Giovanni Boccaccio è una delle figure più rilevanti della storia letteraria e culturale italiana.
Non va dimenticato tuttavia un dato di fondamentale importanza: una personalità tanto vivace e creativa si formò proprio tra i vicoli, le suggestioni e gli scorci di Napoli.
Boccaccio, figlio illegittimo ma subito riconosciuto del mercante Boccaccio di Chiellino, nasce a Firenze nel 1313. All’età di quattordici anni si trasferisce, per motivi di lavoro, nella nostra città, al seguito del padre. Boccaccio
Napoli era, a quel tempo, uno dei nodi nevralgici della cultura e dell’arte italiane ed europee, seconda, forse, soltanto a Parigi. In questa città Boccaccio conoscerà e apprezzerà i valori della società cortese, tra le chiacchieranti sale del Palazzo Reale e le elegantissime e smaliziate nobildonne napoletane.
Il cosiddetto periodo napoletano sarà quello che vedrà il primo contatto tra Boccaccio e le opere del suo amato Dante Alighieri, che lo avvicinerà alla letteratura e darà inizio a una produzione di notevole valore, complice imprescindibile il fertile terreno partenopeo.
Boccaccio dimostrerà da subito la sua indole irrequieta, incapace di rimanere imbrigliata negli obblighi impostigli dall’alto: all’adorata vita mondana sarà infatti costretto ad alternare, svogliato e sfuggente, studi di diritto canonico, nel Complesso di San Domenico Maggiore.
Boccaccio
Ma una città colorata, variopinta, trionfo di voci colori suoni odori puzze profumi inciuci e vita lo porterà ben presto ad abbandonare questo tipo di studi e immergersi, fisicamente e concettualmente, nella realtà concreta e vivente che lo circonda. Un orecchio sempre pronto a cogliere la musicale sveltezza del volgare napoletano, un occhio sempre vigile per fotografare uno scorcio del porto o del centro storico.
Sedeva, sul trono, dal 1309, Roberto d’Angiò, detto il Saggio, uomo di lungimirante e impetuoso amore per la cultura, che oltre a circondarsi di letterati e artisti promosse gli studi legislativi e la costruzione della chiesa di Santa Chiara.

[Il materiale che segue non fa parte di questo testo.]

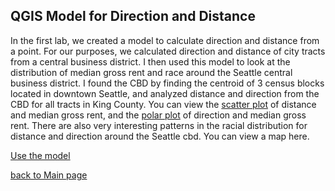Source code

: ## QGIS Model for Direction and Distance
In the first lab, we created a model to calculate direction and distance from a point. 
For our purposes, we calculated direction and distance of city tracts from a central business district. 
I then used this model to look at the distribution of median gross rent and race around the Seattle central business district. I found the CBD by finding the centroid of 3 census blocks located in downtown Seattle, and analyzed distance and direction from the CBD for all tracts in King County. You can view the [scatter plot](https://github.com/caseylilley/caseylilley.github.io/blob/master/scatter_distance.html) of distance and median gross rent, and the [polar plot]() of direction and median gross rent. There are also very interesting patterns in the racial distribution for distance and direction around the Seattle cbd. You can view a map here. 

[Use the model](https://github.com/caseylilley/caseylilley.github.io/blob/master/distance_from_point.model3)

[back to Main page](README.md)
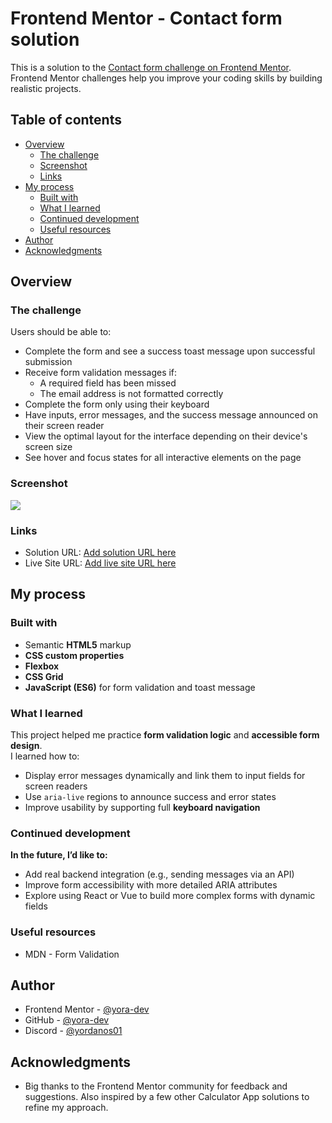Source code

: # Frontend Mentor - Contact form solution

This is a solution to the [Contact form challenge on Frontend Mentor](https://www.frontendmentor.io/challenges/contact-form--G-hYlqKJj). Frontend Mentor challenges help you improve your coding skills by building realistic projects.

## Table of contents

- [Overview](#overview)
  - [The challenge](#the-challenge)
  - [Screenshot](#screenshot)
  - [Links](#links)
- [My process](#my-process)
  - [Built with](#built-with)
  - [What I learned](#what-i-learned)
  - [Continued development](#continued-development)
  - [Useful resources](#useful-resources)
- [Author](#author)
- [Acknowledgments](#acknowledgments)

## Overview

### The challenge

Users should be able to:

- Complete the form and see a success toast message upon successful submission
- Receive form validation messages if:
  - A required field has been missed
  - The email address is not formatted correctly
- Complete the form only using their keyboard
- Have inputs, error messages, and the success message announced on their screen reader
- View the optimal layout for the interface depending on their device's screen size
- See hover and focus states for all interactive elements on the page

### Screenshot

![](./screenshot.jpg)

### Links

- Solution URL: [Add solution URL here](https://your-solution-url.com)
- Live Site URL: [Add live site URL here](https://your-live-site-url.com)

## My process

### Built with

- Semantic **HTML5** markup
- **CSS custom properties**
- **Flexbox**
- **CSS Grid**
- **JavaScript (ES6)** for form validation and toast message

### What I learned

This project helped me practice **form validation logic** and **accessible form design**.  
I learned how to:

- Display error messages dynamically and link them to input fields for screen readers
- Use `aria-live` regions to announce success and error states
- Improve usability by supporting full **keyboard navigation**

### Continued development

**In the future, I’d like to:**

- Add real backend integration (e.g., sending messages via an API)
- Improve form accessibility with more detailed ARIA attributes
- Explore using React or Vue to build more complex forms with dynamic fields

### Useful resources

- MDN - Form Validation

## Author

- Frontend Mentor - [@yora-dev](https://www.frontendmentor.io/profile/yourusername)
- GitHub - [@yora-dev](https://github.com/yourusername)
- Discord - [@yordanos01](https://discord.com/yordanos01)

## Acknowledgments

- Big thanks to the Frontend Mentor community for feedback and suggestions. Also inspired by a few other Calculator App solutions to refine my approach.
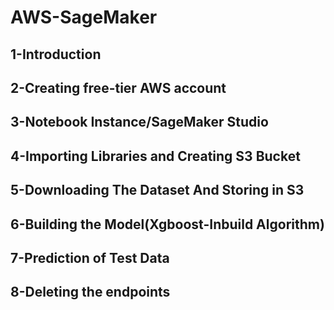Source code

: # AWS-SageMaker
## 1-Introduction
## 2-Creating free-tier AWS account
## 3-Notebook Instance/SageMaker Studio
## 4-Importing Libraries and Creating S3 Bucket
## 5-Downloading The Dataset And Storing in S3
## 6-Building the Model(Xgboost-Inbuild Algorithm)
## 7-Prediction of Test Data
## 8-Deleting the endpoints
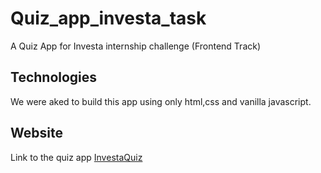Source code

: # Quiz_app_investa_task
A Quiz App for Investa internship challenge
 (Frontend Track)



## Technologies
We were aked to build this app using only html,css and vanilla javascript.



## Website 

Link to the quiz app [InvestaQuiz](https://cmcwebcode40.github.io/Quiz_app_investa_task/)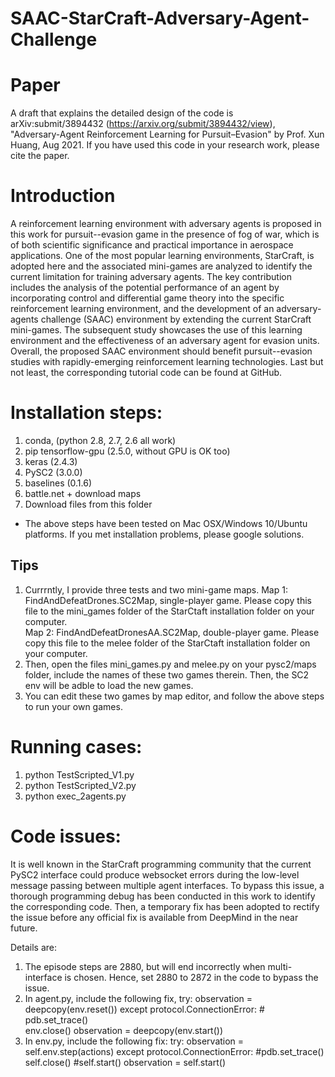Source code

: # SAAC-StarCraft-Adversary-Agent-Challenge

# Paper 
A draft that explains the detailed design of the code is arXiv:submit/3894432 (https://arxiv.org/submit/3894432/view), "Adversary-Agent Reinforcement Learning for Pursuit–Evasion" by Prof. Xun Huang, Aug 2021. If you have used this code in your research work, please cite the paper. 



# Introduction
A reinforcement learning environment with adversary agents is proposed in this work for pursuit--evasion game in the presence of fog of war, which is of both scientific significance and practical importance in aerospace applications. One of the most popular learning environments, StarCraft, is adopted here and the associated mini-games are analyzed to identify the current limitation for training adversary agents. The key contribution includes the analysis of the potential performance of an agent by incorporating control and differential game theory into the specific reinforcement learning environment, and the development of an adversary-agents challenge (SAAC) environment by extending the current StarCraft mini-games. The subsequent study showcases the use of this learning environment and the effectiveness of an adversary agent for evasion units. Overall, the proposed SAAC environment should benefit pursuit--evasion studies with rapidly-emerging reinforcement learning technologies. Last but not least, the corresponding tutorial code can be found at GitHub. 



# Installation steps: 
1. conda, (python 2.8, 2.7, 2.6 all work)
2. pip tensorflow-gpu (2.5.0, without GPU is OK too)
3. keras (2.4.3)
4. PySC2 (3.0.0)
5. baselines (0.1.6) 
6. battle.net + download maps 
7. Download files from this folder
* The above steps have been tested on Mac OSX/Windows 10/Ubuntu platforms. If you met installation problems, please google solutions. 

## Tips
1. Currrntly, I provide three tests and two mini-game maps. 
Map 1: FindAndDefeatDrones.SC2Map, single-player game. Please copy this file to the mini_games folder of the StarCtaft installation folder on your computer.  
Map 2: FindAndDefeatDronesAA.SC2Map, double-player game. Please copy this file to the melee folder of the StarCtaft installation folder on your computer. 
2. Then, open the files mini_games.py and melee.py on your pysc2/maps folder, include the names of these two games therein. Then, the SC2 env will be adble to load the new games. 
3. You can edit these two games by map editor, and follow the above steps to run your own games. 

# Running cases:
1. python TestScripted_V1.py
2. python TestScripted_V2.py
3. python exec_2agents.py

# Code issues: 
It is well known in the StarCraft programming community that the current PySC2 interface could produce websocket errors during the low-level message passing between multiple agent interfaces. To bypass this issue, a thorough programming debug has been conducted in this work to identify the corresponding code. Then, a temporary fix has been adopted to rectify the issue before any official fix is available from DeepMind in the near future. 

Details are: 
1. The episode steps are 2880, but will end incorrectly when multi-interface is chosen. Hence, set 2880 to 2872 in the code to bypass the issue. 
2. In agent.py, include the following fix, 
                    try:
                        observation = deepcopy(env.reset())
                    except protocol.ConnectionError:
                    #    pdb.set_trace()   
                        env.close()
                        observation = deepcopy(env.start())   
3. In env.py, include the following fix: 
      try:
            observation = self.env.step(actions)
        except protocol.ConnectionError:
            #pdb.set_trace()
            self.close()
            #self.start()
            observation = self.start()


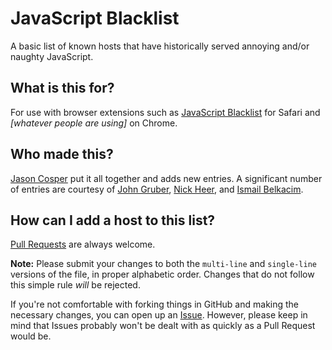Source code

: # JavaScript Blacklist

A basic list of known hosts that have historically served annoying and/or naughty JavaScript.

## What is this for?

For use with browser extensions such as [JavaScript Blacklist](https://code.google.com/archive/p/jsblacklist/downloads) for Safari and *[whatever people are using]* on Chrome.

## Who made this?

[Jason Cosper](https://twitter.com/boogah/) put it all together and adds new entries. A significant number of entries are courtesy of [John Gruber](https://gist.github.com/gruber/f7d2a569b3fb51d48a89), [Nick Heer](http://pxlnv.com/miscellanea/javascript-blacklist/), and [Ismail Belkacim](https://github.com/xd4rker/MinerBlock).

## How can I add a host to this list?

[Pull Requests](https://github.com/boogah/js-blacklist/pulls) are always welcome.

**Note:** Please submit your changes to both the `multi-line` and `single-line` versions of the file, in proper alphabetic order. Changes that do not follow this simple rule *will* be rejected.

If you're not comfortable with forking things in GitHub and making the necessary changes, you can open up an [Issue](https://github.com/boogah/js-blacklist/issues). However, please keep in mind that Issues probably won't be dealt with as quickly as a Pull Request would be.
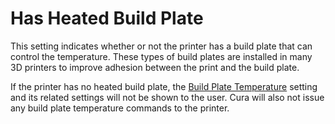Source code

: Has Heated Build Plate
====
This setting indicates whether or not the printer has a build plate that can control the temperature. These types of build plates are installed in many 3D printers to improve adhesion between the print and the build plate.

If the printer has no heated build plate, the [Build Plate Temperature](../material/material_bed_temperature.md) setting and its related settings will not be shown to the user. Cura will also not issue any build plate temperature commands to the printer.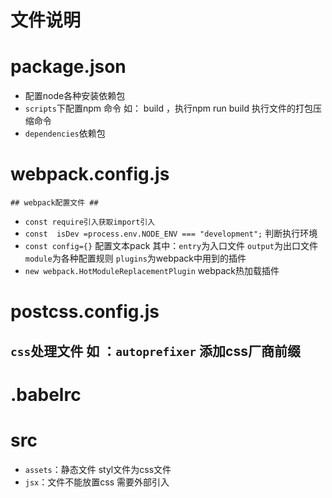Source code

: 文件说明
==========

# package.json #

*    配置node各种安装依赖包
*    `scripts`下配置npm 命令 如： build ，执行npm run build  执行文件的打包压缩命令
*    `dependencies`依赖包

# webpack.config.js #

`## webpack配置文件 ##`
*    `const require引入获取import引入`
*    `const  isDev =process.env.NODE_ENV === "development";` 判断执行环境
*    `const config={}` 配置文本pack  其中：`entry`为入口文件 `output`为出口文件 `module`为各种配置规则 `plugins`为webpack中用到的插件
*    `new webpack.HotModuleReplacementPlugin` webpack热加载插件

# postcss.config.js #

## `css`处理文件 如 ：`autoprefixer` 添加css厂商前缀

# .babelrc #


# src #
*    `assets`：静态文件  styl文件为css文件
*    `jsx`：文件不能放置css 需要外部引入
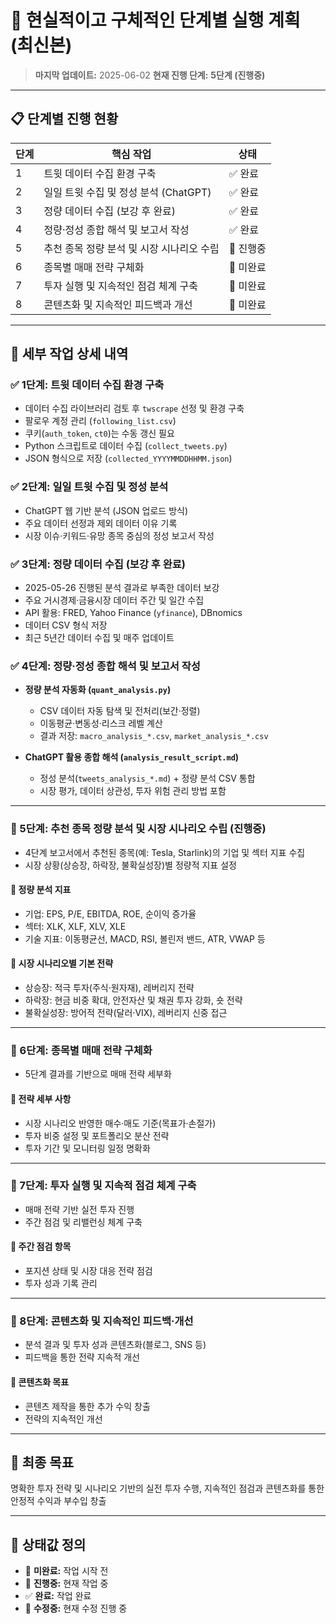 # 📌 현실적이고 구체적인 단계별 실행 계획 (최신본)

> **마지막 업데이트:** 2025-06-02
> **현재 진행 단계:** **5단계 (진행중)**

---

## 📋 단계별 진행 현황

| 단계 | 핵심 작업                      | 상태     |
| -- | -------------------------- | ------ |
| 1  | 트윗 데이터 수집 환경 구축            | ✅ 완료   |
| 2  | 일일 트윗 수집 및 정성 분석 (ChatGPT) | ✅ 완료   |
| 3  | 정량 데이터 수집 (보강 후 완료)        | ✅ 완료   |
| 4  | 정량·정성 종합 해석 및 보고서 작성       | ✅ 완료   |
| 5  | 추천 종목 정량 분석 및 시장 시나리오 수립   | 🔶 진행중 |
| 6  | 종목별 매매 전략 구체화              | 🔲 미완료 |
| 7  | 투자 실행 및 지속적인 점검 체계 구축      | 🔲 미완료 |
| 8  | 콘텐츠화 및 지속적인 피드백과 개선        | 🔲 미완료 |

---

## 📖 세부 작업 상세 내역

### ✅ 1단계: 트윗 데이터 수집 환경 구축

* 데이터 수집 라이브러리 검토 후 `twscrape` 선정 및 환경 구축
* 팔로우 계정 관리 (`following_list.csv`)
* 쿠키(`auth_token`, `ct0`)는 수동 갱신 필요
* Python 스크립트로 데이터 수집 (`collect_tweets.py`)
* JSON 형식으로 저장 (`collected_YYYYMMDDHHMM.json`)

### ✅ 2단계: 일일 트윗 수집 및 정성 분석

* ChatGPT 웹 기반 분석 (JSON 업로드 방식)
* 주요 데이터 선정과 제외 데이터 이유 기록
* 시장 이슈·키워드·유망 종목 중심의 정성 보고서 작성

### ✅ 3단계: 정량 데이터 수집 (보강 후 완료)

* 2025-05-26 진행된 분석 결과로 부족한 데이터 보강
* 주요 거시경제·금융시장 데이터 주간 및 일간 수집
* API 활용: FRED, Yahoo Finance (`yfinance`), DBnomics
* 데이터 CSV 형식 저장
* 최근 5년간 데이터 수집 및 매주 업데이트

### ✅ 4단계: 정량·정성 종합 해석 및 보고서 작성

* **정량 분석 자동화 (`quant_analysis.py`)**

  * CSV 데이터 자동 탐색 및 전처리(보간·정렬)
  * 이동평균·변동성·리스크 레벨 계산
  * 결과 저장: `macro_analysis_*.csv`, `market_analysis_*.csv`

* **ChatGPT 활용 종합 해석 (`analysis_result_script.md`)**

  * 정성 분석(`tweets_analysis_*.md`) + 정량 분석 CSV 통합
  * 시장 평가, 데이터 상관성, 투자 위험 관리 방법 포함

---

### 🔶 5단계: 추천 종목 정량 분석 및 시장 시나리오 수립 (진행중)

* 4단계 보고서에서 추천된 종목(예: Tesla, Starlink)의 기업 및 섹터 지표 수집
* 시장 상황(상승장, 하락장, 불확실성장)별 정량적 지표 설정

#### 🔹 정량 분석 지표

* 기업: EPS, P/E, EBITDA, ROE, 순이익 증가율
* 섹터: XLK, XLF, XLV, XLE
* 기술 지표: 이동평균선, MACD, RSI, 볼린저 밴드, ATR, VWAP 등

#### 🔹 시장 시나리오별 기본 전략

* 상승장: 적극 투자(주식·원자재), 레버리지 전략
* 하락장: 현금 비중 확대, 안전자산 및 채권 투자 강화, 숏 전략
* 불확실성장: 방어적 전략(달러·VIX), 레버리지 신중 접근

---

### 🔲 6단계: 종목별 매매 전략 구체화

* 5단계 결과를 기반으로 매매 전략 세부화

#### 🔹 전략 세부 사항

* 시장 시나리오 반영한 매수·매도 기준(목표가·손절가)
* 투자 비중 설정 및 포트폴리오 분산 전략
* 투자 기간 및 모니터링 일정 명확화

---

### 🔲 7단계: 투자 실행 및 지속적 점검 체계 구축

* 매매 전략 기반 실전 투자 진행
* 주간 점검 및 리밸런싱 체계 구축

#### 🔹 주간 점검 항목

* 포지션 상태 및 시장 대응 전략 점검
* 투자 성과 기록 관리

---

### 🔲 8단계: 콘텐츠화 및 지속적인 피드백·개선

* 분석 결과 및 투자 성과 콘텐츠화(블로그, SNS 등)
* 피드백을 통한 전략 지속적 개선

#### 🔹 콘텐츠화 목표

* 콘텐츠 제작을 통한 추가 수익 창출
* 전략의 지속적인 개선

---

## 🎯 최종 목표

명확한 투자 전략 및 시나리오 기반의 실전 투자 수행, 지속적인 점검과 콘텐츠화를 통한 안정적 수익과 부수입 창출

---

## 📌 상태값 정의

* 🔲 **미완료:** 작업 시작 전
* 🔶 **진행중:** 현재 작업 중
* ✅ **완료:** 작업 완료
* 🔵 **수정중:** 현재 수정 진행 중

Sarà un’altra, tuttavia, la Chiesa che costituirà nella vita di Boccaccio un luogo carico di significati personali e soprattutto letterari: è nella Basilica di San Lorenzo Maggiore, infatti, che il nostro poeta incontrerà Fiammetta, la donna da lui amata.
Gli studiosi, inoltre, ormai sono d’accordo nell’attribuire proprio a Boccaccio il documento noto come epistola napoletana. Si tratta di una delle prime testimonianze di letteratura dialettale riflessa: non a caso scritta in napoletano. La lettera è indirizzata a Franceschino de’ Bardi, che viene informato nella missiva che la sua amante, Machinti, ha messo al mondo un bambino.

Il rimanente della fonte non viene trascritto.